==== EXERCISE MATERIALS ====
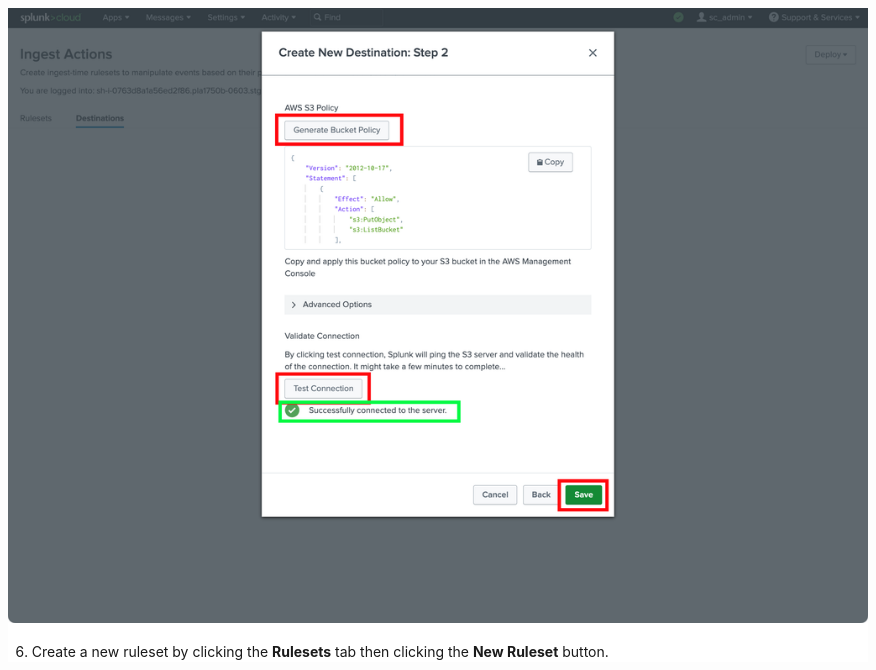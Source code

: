 ![Splunk Cloud ingest actions new destination page 2 with the Generate Bucket Policy, Test Connection,and Save buttongs highlighted in red, and test results highlighted in green](https://github.com/preeves-splunk/pla1750b/blob/v3/assets/module_1/6_4.png?raw=true)

6. Create a new ruleset by clicking the **Rulesets** tab then clicking the **New Ruleset** button.
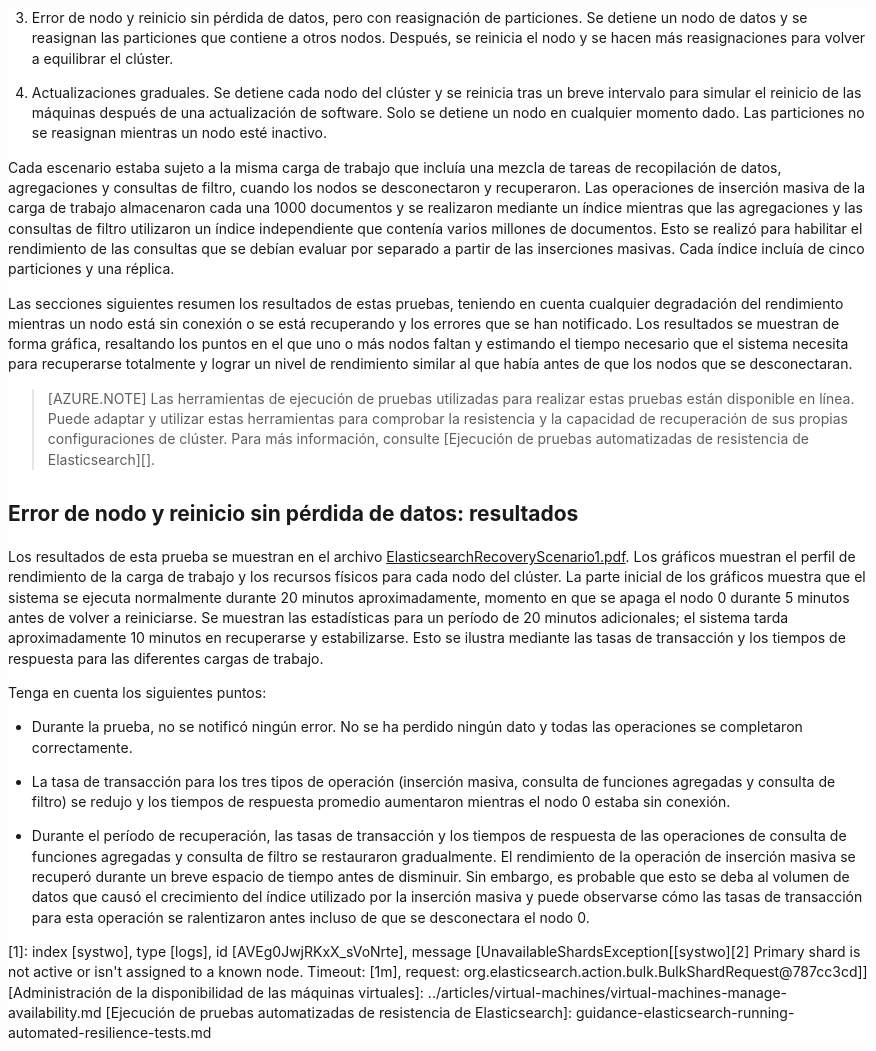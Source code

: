 3.  Error de nodo y reinicio sin pérdida de datos, pero con reasignación de particiones. Se detiene un nodo de datos y se reasignan las particiones que contiene a otros nodos. Después, se reinicia el nodo y se hacen más reasignaciones para volver a equilibrar el clúster.

4.  Actualizaciones graduales. Se detiene cada nodo del clúster y se reinicia tras un breve intervalo para simular el reinicio de las máquinas después de una actualización de software. Solo se detiene un nodo en cualquier momento dado. Las particiones no se reasignan mientras un nodo esté inactivo.

Cada escenario estaba sujeto a la misma carga de trabajo que incluía una mezcla de tareas de recopilación de datos, agregaciones y consultas de filtro, cuando los nodos se desconectaron y recuperaron. Las operaciones de inserción masiva de la carga de trabajo almacenaron cada una 1000 documentos y se realizaron mediante un índice mientras que las agregaciones y las consultas de filtro utilizaron un índice independiente que contenía varios millones de documentos. Esto se realizó para habilitar el rendimiento de las consultas que se debían evaluar por separado a partir de las inserciones masivas. Cada índice incluía de cinco particiones y una réplica.

Las secciones siguientes resumen los resultados de estas pruebas, teniendo en cuenta cualquier degradación del rendimiento mientras un nodo está sin conexión o se está recuperando y los errores que se han notificado. Los resultados se muestran de forma gráfica, resaltando los puntos en el que uno o más nodos faltan y estimando el tiempo necesario que el sistema necesita para recuperarse totalmente y lograr un nivel de rendimiento similar al que había antes de que los nodos que se desconectaran.

> [AZURE.NOTE] Las herramientas de ejecución de pruebas utilizadas para realizar estas pruebas están disponible en línea. Puede adaptar y utilizar estas herramientas para comprobar la resistencia y la capacidad de recuperación de sus propias configuraciones de clúster. Para más información, consulte [Ejecución de pruebas automatizadas de resistencia de Elasticsearch][].

## Error de nodo y reinicio sin pérdida de datos: resultados



Los resultados de esta prueba se muestran en el archivo [ElasticsearchRecoveryScenario1.pdf](https://github.com/mspnp/azure-guidance/blob/master/figures/Elasticsearch/ElasticsearchRecoveryScenario1.pdf). Los gráficos muestran el perfil de rendimiento de la carga de trabajo y los recursos físicos para cada nodo del clúster. La parte inicial de los gráficos muestra que el sistema se ejecuta normalmente durante 20 minutos aproximadamente, momento en que se apaga el nodo 0 durante 5 minutos antes de volver a reiniciarse. Se muestran las estadísticas para un período de 20 minutos adicionales; el sistema tarda aproximadamente 10 minutos en recuperarse y estabilizarse. Esto se ilustra mediante las tasas de transacción y los tiempos de respuesta para las diferentes cargas de trabajo.

Tenga en cuenta los siguientes puntos:

- Durante la prueba, no se notificó ningún error. No se ha perdido ningún dato y todas las operaciones se completaron correctamente.

- La tasa de transacción para los tres tipos de operación (inserción masiva, consulta de funciones agregadas y consulta de filtro) se redujo y los tiempos de respuesta promedio aumentaron mientras el nodo 0 estaba sin conexión.

- Durante el período de recuperación, las tasas de transacción y los tiempos de respuesta de las operaciones de consulta de funciones agregadas y consulta de filtro se restauraron gradualmente. El rendimiento de la operación de inserción masiva se recuperó durante un breve espacio de tiempo antes de disminuir. Sin embargo, es probable que esto se deba al volumen de datos que causó el crecimiento del índice utilizado por la inserción masiva y puede observarse cómo las tasas de transacción para esta operación se ralentizaron antes incluso de que se desconectara el nodo 0.


[1]: index [systwo], type [logs], id [AVEg0JwjRKxX_sVoNrte], message [UnavailableShardsException[[systwo][2] Primary shard is not active or isn't assigned to a known node. Timeout: [1m], request: org.elasticsearch.action.bulk.BulkShardRequest@787cc3cd]]
[Administración de la disponibilidad de las máquinas virtuales]: ../articles/virtual-machines/virtual-machines-manage-availability.md
[Ejecución de pruebas automatizadas de resistencia de Elasticsearch]: guidance-elasticsearch-running-automated-resilience-tests.md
====
WHAT IS REQUIRED: Lines containing the string "siguientes" in the listing: say how many there are, giving only the number.

ANSWER BOX: 2